It's an affront to voters to keep running false ads

October 13, 1998|By Michael Olesker

TUESDAY morning questions: 1. Why do politicians run television commercials after they've been proved fraudulent? Ellen Sauerbrey accuses Parris Glendening of "building stadiums instead of schools." Glendening put $270 million into two football parks, yeah - but he also put $633 million into school construction. Sauerbrey says D.C. Metro expansion into Maryland's suburbs will mean crippling gasoline taxes. "Even the House Speaker says it means higher taxes. Up to 50 cents a gallon," the Sauerbrey ads claim. The House Speaker, Casper Taylor, calls this misquote "a bold-faced, belligerent lie." But the ads continue to run. Is there an assumption that voters are too dumb to care about facts?

2. Have we got people in the legal system to replace a man like Bob Watts? The good judge, who died last week, wasn't just a student of the law. He was a healer, a seeker of common ground, a gentle soul even in the most unsettling times.

3. Is there a betting line on Ray Miller returning as Orioles manager? Don't be too quick with your money. Among O's execs, there's increasing talk that Miller's not the right guy, that he hasn't the stature to deal with high-paid veterans, and that the team's late-season rollover is the tip-off on his lack of control.

4. Are there any listeners out there who don't understand that our right-wing radio talk show hosts - you know who they are, the boys pathetically donning their Rush Limbaugh-wannabe costumes - are nothing but front men for the Republican party? They're entitled to a political point of view, but how is it possible, in their consistent blasting of all things "liberal" and Democratic, that there's never a whisper of criticism of anyone Republican?

5. Remember four years ago, when Glendening became governor while winning only three jurisdictions? He might not win those three now - certainly not by such big margins - and it's a clear reflection of political trust. He's never overcome the pension deal, the campaign money, and the slot machine controversy with Kurt Schmoke.

6. Speaking of whom: Does Schmoke's endorsement of Glendening carry any weight, after the bellicose blasting he gave the governor last spring during Schmoke's springtime flirtation with Eileen Rehrmann?

7. Want to make your taste buds give you a standing ovation? The Cafe Madrid Restaurant, on Broadway at the northern tip of Fells Point, has wonderful Spanish food and charming atmosphere.

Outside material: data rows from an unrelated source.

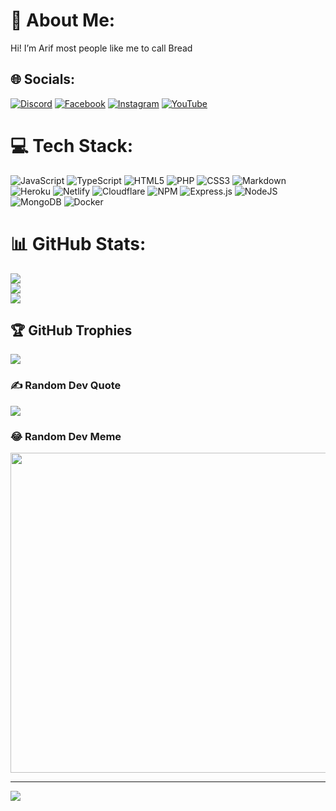 # 💫 About Me:
Hi! I’m Arif most people like me to call Bread


## 🌐 Socials:
[![Discord](https://img.shields.io/badge/Discord-%237289DA.svg?logo=discord&logoColor=white)](htttps://discord.gg/https://discord.gg/KBgdDG9TPc) [![Facebook](https://img.shields.io/badge/Facebook-%231877F2.svg?logo=Facebook&logoColor=white)](https://facebook.com/arifs.land.1) [![Instagram](https://img.shields.io/badge/Instagram-%23E4405F.svg?logo=Instagram&logoColor=white)](https://instagram.com/NotRealArif) [![YouTube](https://img.shields.io/badge/YouTube-%23FF0000.svg?logo=YouTube&logoColor=white)](https://youtube.com/c/NotRealArif) 

# 💻 Tech Stack:
![JavaScript](https://img.shields.io/badge/javascript-%23323330.svg?style=for-the-badge&logo=javascript&logoColor=%23F7DF1E) ![TypeScript](https://img.shields.io/badge/typescript-%23007ACC.svg?style=for-the-badge&logo=typescript&logoColor=white) ![HTML5](https://img.shields.io/badge/html5-%23E34F26.svg?style=for-the-badge&logo=html5&logoColor=white) ![PHP](https://img.shields.io/badge/php-%23777BB4.svg?style=for-the-badge&logo=php&logoColor=white) ![CSS3](https://img.shields.io/badge/css3-%231572B6.svg?style=for-the-badge&logo=css3&logoColor=white) ![Markdown](https://img.shields.io/badge/markdown-%23000000.svg?style=for-the-badge&logo=markdown&logoColor=white) ![Heroku](https://img.shields.io/badge/heroku-%23430098.svg?style=for-the-badge&logo=heroku&logoColor=white) ![Netlify](https://img.shields.io/badge/netlify-%23000000.svg?style=for-the-badge&logo=netlify&logoColor=#00C7B7) ![Cloudflare](https://img.shields.io/badge/Cloudflare-F38020?style=for-the-badge&logo=Cloudflare&logoColor=white) ![NPM](https://img.shields.io/badge/NPM-%23000000.svg?style=for-the-badge&logo=npm&logoColor=white) ![Express.js](https://img.shields.io/badge/express.js-%23404d59.svg?style=for-the-badge&logo=express&logoColor=%2361DAFB) ![NodeJS](https://img.shields.io/badge/node.js-6DA55F?style=for-the-badge&logo=node.js&logoColor=white) ![MongoDB](https://img.shields.io/badge/MongoDB-%234ea94b.svg?style=for-the-badge&logo=mongodb&logoColor=white) ![Docker](https://img.shields.io/badge/docker-%230db7ed.svg?style=for-the-badge&logo=docker&logoColor=white)
# 📊 GitHub Stats:
![](https://github-readme-stats.vercel.app/api?username=NotRealArif&theme=dark&hide_border=false&include_all_commits=false&count_private=false)<br/>
![](https://github-readme-streak-stats.herokuapp.com/?user=NotRealArif&theme=dark&hide_border=false)<br/>
![](https://github-readme-stats.vercel.app/api/top-langs/?username=NotRealArif&theme=dark&hide_border=false&include_all_commits=false&count_private=false&langs_count=8)<br/>

## 🏆 GitHub Trophies
![](https://github-profile-trophy.vercel.app/?username=NotRealArif&theme=discord&no-frame=false&no-bg=true&margin-w=4)

### ✍️ Random Dev Quote
![](https://quotes-github-readme.vercel.app/api?type=horizontal&theme=radical)

### 😂 Random Dev Meme
<img src="https://random-memer.herokuapp.com/" width="512px"/>

---
[![](https://visitcount.itsvg.in/api?id=NotRealArif&label=Profile%20Views&color=5&icon=7&pretty=false)](https://visitcount.itsvg.in)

8. Ever wonder how Rouse & Co., the morning jocks on WQSR-105.7 FM, have lasted long enough to celebrate their 10th anniversary on Baltimore radio? Simple. They've shown you can be funny, and cutting edge, and still keep it good-natured.

9. Happy you bought those Ravens' season tickets? Actually, despite that deflating loss Sunday, these guys may only lack one thing: a sense of how good they can be. There's some spectacular talent there just waiting to explode.

10. Whatever happened to those rumors of Kweisi Mfume running for mayor of Baltimore? And the rumors of Carl Stokes running? Is everybody waiting for Schmoke to make up his mind about campaigning for a fourth term?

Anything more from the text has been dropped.